## WHAT YOU ARE ASKED TO DO
Print the records below exactly, and do not carry over any picture.

## EXTRACTED ENTRIES

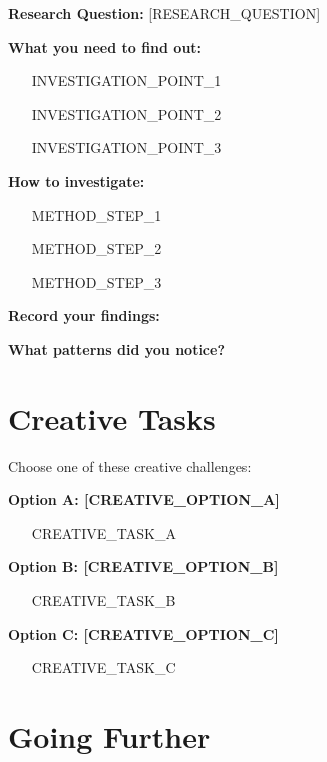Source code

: \documentclass[a4paper,12pt]{article}
\begin{document}
\begin{investigate}
\textbf{Research Question:} [RESEARCH_QUESTION]

\textbf{What you need to find out:}
\begin{itemize}
    \item [INVESTIGATION_POINT_1]
    \item [INVESTIGATION_POINT_2]
    \item [INVESTIGATION_POINT_3]
\end{itemize}

\textbf{How to investigate:}
\begin{enumerate}
    \item [METHOD_STEP_1]
    \item [METHOD_STEP_2]
    \item [METHOD_STEP_3]
\end{enumerate}
\end{investigate}

\textbf{Record your findings:}

\vspace{5cm}

\textbf{What patterns did you notice?}

\vspace{3cm}

\section{Creative Tasks}

\begin{creative}
Choose one of these creative challenges:

\textbf{Option A: [CREATIVE_OPTION_A]}
\begin{itemize}
    \item [CREATIVE_TASK_A]
\end{itemize}

\textbf{Option B: [CREATIVE_OPTION_B]}
\begin{itemize}
    \item [CREATIVE_TASK_B]
\end{itemize}

\textbf{Option C: [CREATIVE_OPTION_C]}
\begin{itemize}
    \item [CREATIVE_TASK_C]
\end{itemize}
\end{creative}

\section{Going Further}
\end{document}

## EXERCISE SOLUTION
Source code

: \documentclass[a4paper,12pt]{article}
\begin{document}
\begin{investigate}
\textbf{Research Question:} [RESEARCH_QUESTION]

\textbf{What you need to find out:}
\begin{itemize}
    \item [INVESTIGATION_POINT_1]
    \item [INVESTIGATION_POINT_2]
    \item [INVESTIGATION_POINT_3]
\end{itemize}

\textbf{How to investigate:}
\begin{enumerate}
    \item [METHOD_STEP_1]
    \item [METHOD_STEP_2]
    \item [METHOD_STEP_3]
\end{enumerate}
\end{investigate}

\textbf{Record your findings:}

\vspace{5cm}

\textbf{What patterns did you notice?}

\vspace{3cm}

\section{Creative Tasks}

\begin{creative}
Choose one of these creative challenges:

\textbf{Option A: [CREATIVE_OPTION_A]}
\begin{itemize}
    \item [CREATIVE_TASK_A]
\end{itemize}

\textbf{Option B: [CREATIVE_OPTION_B]}
\begin{itemize}
    \item [CREATIVE_TASK_B]
\end{itemize}

\textbf{Option C: [CREATIVE_OPTION_C]}
\begin{itemize}
    \item [CREATIVE_TASK_C]
\end{itemize}
\end{creative}

\section{Going Further}
\end{document}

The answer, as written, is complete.